Ptolemy's work the Almagest had wide and long-lasting acceptance and influence for over a millennium. He gave a geometrical lunar theory that improved on that of Hipparchus by providing for a second inequality of the Moon's motion, using a device that made the apparent apogee oscillate a little – prosneusis of the epicycle. This second inequality or second anomaly accounted rather approximately, not only for the equation of the center, but also for what became known (much later) as the evection. But this theory, applied to its logical conclusion, would make the distance (and apparent diameter) of the Moon appear to vary by a factor of about 2, which is clearly not seen in reality. (The apparent angular diameter of the Moon does vary monthly, but only over a much narrower range of about 0.49°–0.55°.) This defect of the Ptolemaic theory led to proposed replacements by Ibn al-Shatir in the 14th century and by Copernicus in the 16th century.

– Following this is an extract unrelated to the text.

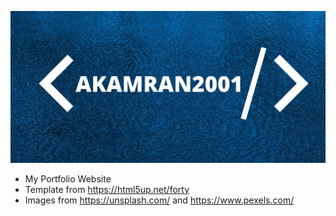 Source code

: ![alt text](https://raw.githubusercontent.com/akamran2001/akamran2001.github.io/main/images/AKAMRAN2001.png)
- My Portfolio Website
- Template from https://html5up.net/forty
- Images from https://unsplash.com/ and https://www.pexels.com/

Ibn al-Shatir and Copernicus

Significant advances in lunar theory were made by the Arab astronomer, Ibn al-Shatir (1304–1375). Drawing on the observation that the distance to the Moon did not change as drastically as required by Ptolemy's lunar model, he produced a new lunar model that replaced Ptolemy's crank mechanism with a double epicycle model that reduced the computed range of distances of the Moon from the Earth. A similar lunar theory, developed some 150 years later by the Renaissance astronomer Nicolaus Copernicus, had the same advantage concerning the lunar distances.

Tycho Brahe, Johannes Kepler, and Jeremiah Horrocks

Tycho Brahe and Johannes Kepler refined the Ptolemaic lunar theory, but did not overcome its central defect of giving a poor account of the (mainly monthly) variations in the Moon's distance, apparent diameter and parallax. Their work added to the lunar theory three substantial further discoveries.

  1. The nodes and the inclination of the lunar orbital plane both appear to librate, with a monthly (according to Tycho) or semi-annual period (according to Kepler).
  2. The lunar longitude has a twice-monthly Variation, by which the Moon moves faster than expected at new and full moon, and slower than expected at the quarters.
  3. There is also an annual effect, by which the lunar motion slows down a little in January and speeds up a little in July: the annual equation.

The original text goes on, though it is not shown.